## ABOUT THIS EXERCISE
Where a line of the material includes the string "caption", copy that line.

## GIVEN ENTRIES

▼▼▼

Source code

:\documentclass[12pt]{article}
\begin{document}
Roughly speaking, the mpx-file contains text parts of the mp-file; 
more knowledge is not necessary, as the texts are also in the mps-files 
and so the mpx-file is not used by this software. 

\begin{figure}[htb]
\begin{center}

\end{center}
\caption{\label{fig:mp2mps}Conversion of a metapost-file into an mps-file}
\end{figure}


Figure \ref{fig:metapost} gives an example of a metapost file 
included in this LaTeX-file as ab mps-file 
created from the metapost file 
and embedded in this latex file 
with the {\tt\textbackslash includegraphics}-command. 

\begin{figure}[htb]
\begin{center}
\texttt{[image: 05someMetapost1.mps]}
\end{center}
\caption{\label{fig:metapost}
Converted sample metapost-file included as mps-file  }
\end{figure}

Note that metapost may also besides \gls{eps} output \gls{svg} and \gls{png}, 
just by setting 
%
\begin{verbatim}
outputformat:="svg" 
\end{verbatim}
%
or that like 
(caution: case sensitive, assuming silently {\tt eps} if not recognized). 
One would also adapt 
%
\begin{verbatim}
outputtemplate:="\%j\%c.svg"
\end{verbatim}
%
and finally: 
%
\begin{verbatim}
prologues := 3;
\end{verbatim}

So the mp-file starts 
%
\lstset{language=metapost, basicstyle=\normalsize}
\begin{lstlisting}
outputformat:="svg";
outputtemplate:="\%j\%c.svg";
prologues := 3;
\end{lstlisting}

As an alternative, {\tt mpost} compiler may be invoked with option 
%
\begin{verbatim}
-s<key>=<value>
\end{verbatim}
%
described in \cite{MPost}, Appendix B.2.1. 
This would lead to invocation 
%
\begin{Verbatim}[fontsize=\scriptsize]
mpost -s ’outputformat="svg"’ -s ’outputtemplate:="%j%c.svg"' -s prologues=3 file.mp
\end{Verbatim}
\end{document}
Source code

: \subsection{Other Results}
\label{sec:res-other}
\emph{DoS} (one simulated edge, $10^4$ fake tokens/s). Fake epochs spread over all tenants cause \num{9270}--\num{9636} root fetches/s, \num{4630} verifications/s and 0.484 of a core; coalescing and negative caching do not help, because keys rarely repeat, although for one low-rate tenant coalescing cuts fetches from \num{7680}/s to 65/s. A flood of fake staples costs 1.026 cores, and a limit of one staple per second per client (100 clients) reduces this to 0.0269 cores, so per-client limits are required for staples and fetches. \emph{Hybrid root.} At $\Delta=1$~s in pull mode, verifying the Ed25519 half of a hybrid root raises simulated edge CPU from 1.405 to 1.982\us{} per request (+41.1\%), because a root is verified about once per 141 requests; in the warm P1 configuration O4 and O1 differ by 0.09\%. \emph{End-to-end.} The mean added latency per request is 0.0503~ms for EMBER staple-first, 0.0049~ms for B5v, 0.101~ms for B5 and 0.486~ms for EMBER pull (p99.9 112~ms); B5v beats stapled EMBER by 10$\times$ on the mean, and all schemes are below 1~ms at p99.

▲▲▲

## WRITTEN RESPONSE
\caption{\label{fig:mp2mps}Conversion of a metapost-file into an mps-file}
\caption{\label{fig:metapost}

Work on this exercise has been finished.